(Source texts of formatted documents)
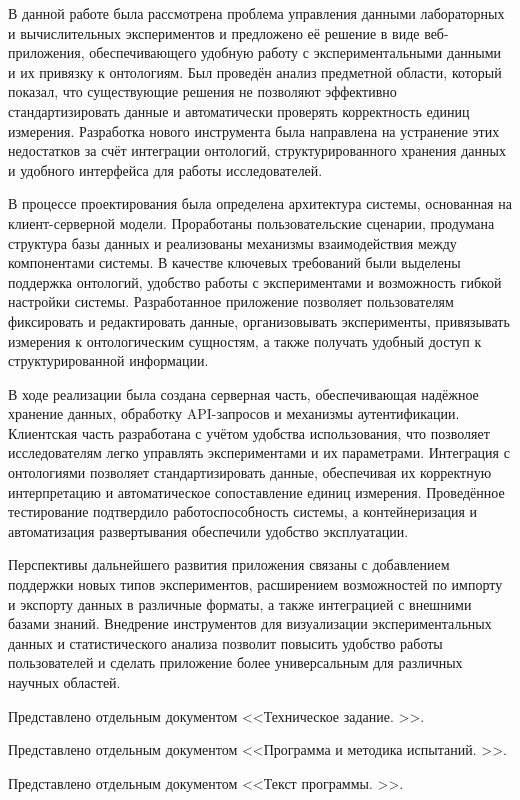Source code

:
В данной работе была рассмотрена проблема управления данными лабораторных и вычислительных экспериментов и предложено её решение в виде веб-приложения, обеспечивающего удобную работу с экспериментальными данными и их привязку к онтологиям. Был проведён анализ предметной области, который показал, что существующие решения не позволяют эффективно стандартизировать данные и автоматически проверять корректность единиц измерения. Разработка нового инструмента была направлена на устранение этих недостатков за счёт интеграции онтологий, структурированного хранения данных и удобного интерфейса для работы исследователей.

В процессе проектирования была определена архитектура системы, основанная на клиент-серверной модели. Проработаны пользовательские сценарии, продумана структура базы данных и реализованы механизмы взаимодействия между компонентами системы. В качестве ключевых требований были выделены поддержка онтологий, удобство работы с экспериментами и возможность гибкой настройки системы. Разработанное приложение позволяет пользователям фиксировать и редактировать данные, организовывать эксперименты, привязывать измерения к онтологическим сущностям, а также получать удобный доступ к структурированной информации.

В ходе реализации была создана серверная часть, обеспечивающая надёжное хранение данных, обработку API-запросов и механизмы аутентификации. Клиентская часть разработана с учётом удобства использования, что позволяет исследователям легко управлять экспериментами и их параметрами. Интеграция с онтологиями позволяет стандартизировать данные, обеспечивая их корректную интерпретацию и автоматическое сопоставление единиц измерения. Проведённое тестирование подтвердило работоспособность системы, а контейнеризация и автоматизация развертывания обеспечили удобство эксплуатации.

Перспективы дальнейшего развития приложения связаны с добавлением поддержки новых типов экспериментов, расширением возможностей по импорту и экспорту данных в различные форматы, а также интеграцией с внешними базами знаний. Внедрение инструментов для визуализации экспериментальных данных и статистического анализа позволит повысить удобство работы пользователей и сделать приложение более универсальным для различных научных областей.

\newpage
\printbibliography[title=Список источников, heading=bibintoc]
\newpage

Представлено отдельным документом <<Техническое задание. \unskip>>.


Представлено отдельным документом <<Программа и методика испытаний. \unskip>>.

Представлено отдельным документом <<Текст программы. \unskip>>.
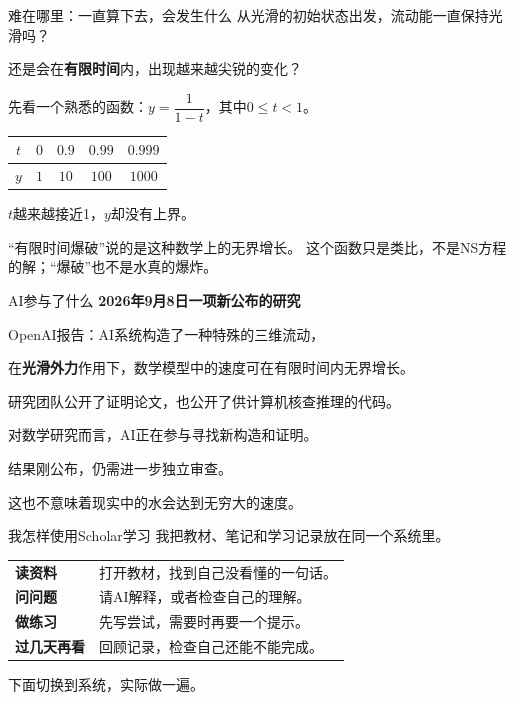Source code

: \documentclass[aspectratio=169,10pt]{beamer}
\newcommand{\key}[1]{{\color{campusgreen}\bfseries #1}}
\newcommand{\smallbody}{\fontsize{11}{15}\selectfont}
\begin{document}
\begin{frame}[t,label=nsquestion]{难在哪里：一直算下去，会发生什么}
  \smallbody
  从光滑的初始状态出发，流动能一直保持光滑吗？\par
  还是会在\key{有限时间}内，出现越来越尖锐的变化？
  \par\vspace{4mm}
  先看一个熟悉的函数：$y=\dfrac{1}{1-t}$，其中$0\le t<1$。
  \par\vspace{3mm}
  \begin{center}
  \renewcommand{\arraystretch}{1.35}
  \setlength{\tabcolsep}{7mm}
  \begin{tabular}{c|cccc}
    $t$ & $0$ & $0.9$ & $0.99$ & $0.999$\\\hline
    $y$ & $1$ & $10$ & $100$ & $1000$
  \end{tabular}
  \end{center}
  \par\vspace{3mm}
  $t$越来越接近1，$y$却没有上界。\par
  “有限时间爆破”说的是这种数学上的无界增长。
  \vfill
  {\fontsize{9}{12}\selectfont 这个函数只是类比，不是NS方程的解；“爆破”也不是水真的爆炸。}
\end{frame}

\begin{frame}[t,label=nsprogress]{AI参与了什么}
  \smallbody
  \key{2026年9月8日\quad 一项新公布的研究}
  \par\vspace{4mm}
  OpenAI报告：AI系统构造了一种特殊的三维流动，\par
  在\textbf{光滑外力}作用下，数学模型中的速度可在有限时间内无界增长。
  \par\vspace{5mm}
  研究团队公开了证明论文，也公开了供计算机核查推理的代码。
  \par\vspace{5mm}
  对数学研究而言，AI正在参与寻找新构造和证明。
  \vfill
  {\fontsize{10}{14}\selectfont 结果刚公布，仍需进一步独立审查。\par
  这也不意味着现实中的水会达到无穷大的速度。}
\end{frame}

\begin{frame}[t]{我怎样使用Scholar学习}
  我把教材、笔记和学习记录放在同一个系统里。
  \par\vspace{7mm}
  \begin{tabular}{@{}lp{109mm}@{}}
    \key{读资料} & 打开教材，找到自己没看懂的一句话。\\[5mm]
    \key{问问题} & 请AI解释，或者检查自己的理解。\\[5mm]
    \key{做练习} & 先写尝试，需要时再要一个提示。\\[5mm]
    \key{过几天再看} & 回顾记录，检查自己还能不能完成。\\
  \end{tabular}
  \vfill
  下面切换到系统，实际做一遍。
\end{frame}
\end{document}
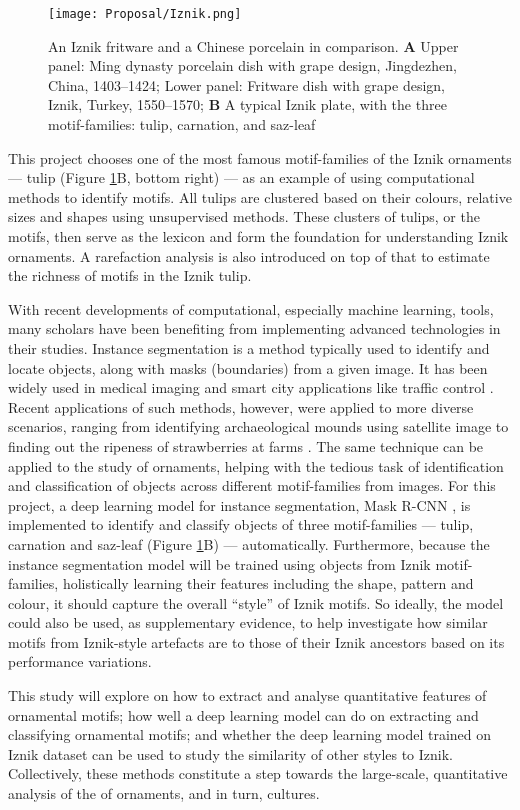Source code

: \documentclass[11pt]{article}
\begin{document}
\begin{figure}[H]
\centering
\texttt{[image: Proposal/Iznik.png]}
\caption{An Iznik fritware and a Chinese porcelain in comparison. \textbf{A} Upper panel: Ming dynasty porcelain dish with grape design, Jingdezhen, China, 1403–1424; Lower panel: Fritware dish with grape design, Iznik, Turkey, 1550–1570; \textbf{B} A typical Iznik plate, with the three motif-families: tulip, carnation, and saz-leaf} 
\label{fig:Iznik_chinese}
\end{figure} 

This project chooses one of the most famous motif-families of the Iznik ornaments --- tulip (Figure \ref{fig:Iznik_chinese}B, bottom right) --- as an example of using computational methods to identify motifs. All tulips are clustered based on their colours, relative sizes and shapes using unsupervised methods. These clusters of tulips, or the motifs, then serve as the lexicon and form the foundation for understanding Iznik ornaments. A rarefaction analysis is also introduced on top of that to estimate the richness of motifs in the Iznik tulip. \par
With recent developments of computational, especially machine learning, tools, many scholars have been benefiting from implementing advanced technologies in their studies. Instance segmentation is a method typically used to identify and locate objects, along with masks (boundaries) from a given image. It has been widely used in medical imaging \parencite{pal1993review} and smart city applications like traffic control \parencite{shadeed2003road}. Recent applications of such methods, however, were applied to more diverse scenarios, ranging from identifying archaeological mounds using satellite image \parencite{orengo2020automated} to finding out the ripeness of strawberries at farms \parencite{yu2019fruit}. The same technique can be applied to the study of ornaments, helping with the tedious task of identification and classification of objects across different motif-families from images. For this project, a deep learning model for instance segmentation, Mask R-CNN \parencite{he2017mask}, is implemented to identify and classify objects of three motif-families --- tulip, carnation and saz-leaf (Figure \ref{fig:Iznik_chinese}B) --- automatically. 
Furthermore, because the instance segmentation model will be trained using objects from Iznik motif-families, holistically learning their features including the shape, pattern and colour, it should capture the overall ``style'' of Iznik motifs. So ideally, the model could also be used, as supplementary evidence, to help investigate how similar motifs from Iznik-style artefacts are to those of their Iznik ancestors based on its performance variations.\par
This study will explore on how to extract and analyse quantitative features of ornamental motifs; how well a deep learning model can do on extracting and classifying ornamental motifs; and whether the deep learning model trained on Iznik dataset can be used to study the similarity of other styles to Iznik. Collectively, these methods constitute a step towards the large-scale, quantitative analysis of the of ornaments, and in turn, cultures.\par
\end{document}
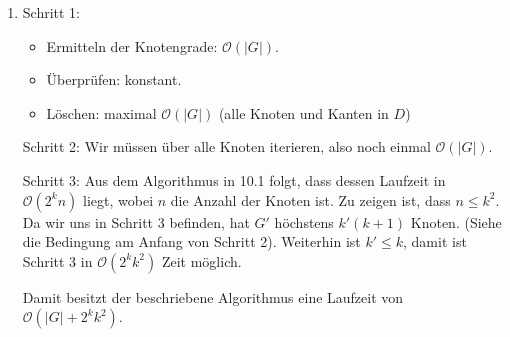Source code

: \documentclass[a4paper]{scrartcl}
\newcommand{\Oh}{\mathcal{O}}
\begin{document}
\begin{enumerate}[label=\bfseries \arabic*.]
\begin{enumerate}
    \item %
        Schritt 1:
        \begin{itemize}
            \item Ermitteln der Knotengrade: $\Oh(|G|)$.
            \item Überprüfen: konstant.
            \item Löschen: maximal $\Oh(|G|)$ (alle Knoten und Kanten in $D$)
        \end{itemize}

        Schritt 2:
        Wir müssen über alle Knoten iterieren, also noch einmal $\Oh(|G|)$.

        Schritt 3:
        Aus dem Algorithmus in 10.1 folgt, dass dessen Laufzeit in $\Oh(2^k n)$ liegt,
        wobei $n$ die Anzahl der Knoten ist. Zu zeigen ist, dass $n \leq k^2$.
        Da wir uns in Schritt 3 befinden, hat $G'$ höchstens $k'(k+1)$ Knoten.
        (Siehe die Bedingung am Anfang von Schritt 2).
        Weiterhin ist $k' \leq k$, damit ist Schritt 3 in $\Oh(2^kk^2)$ Zeit möglich.

        Damit besitzt der beschriebene Algorithmus eine Laufzeit von
        $\Oh(|G| + 2^kk^2)$.

\end{enumerate}
\end{enumerate}
\end{document}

> _EXERCISE DIRECTIONS_:
Scan the data above for the word "label". Copy every line in which it is found.

> _EXERCISE RESULT_:
\begin{frame}[t,label=nsquestion]{难在哪里：一直算下去，会发生什么}
\begin{frame}[t,label=nsprogress]{AI参与了什么}
\label{fig:Iznik_chinese}
\begin{enumerate}[label=\bfseries \arabic*.]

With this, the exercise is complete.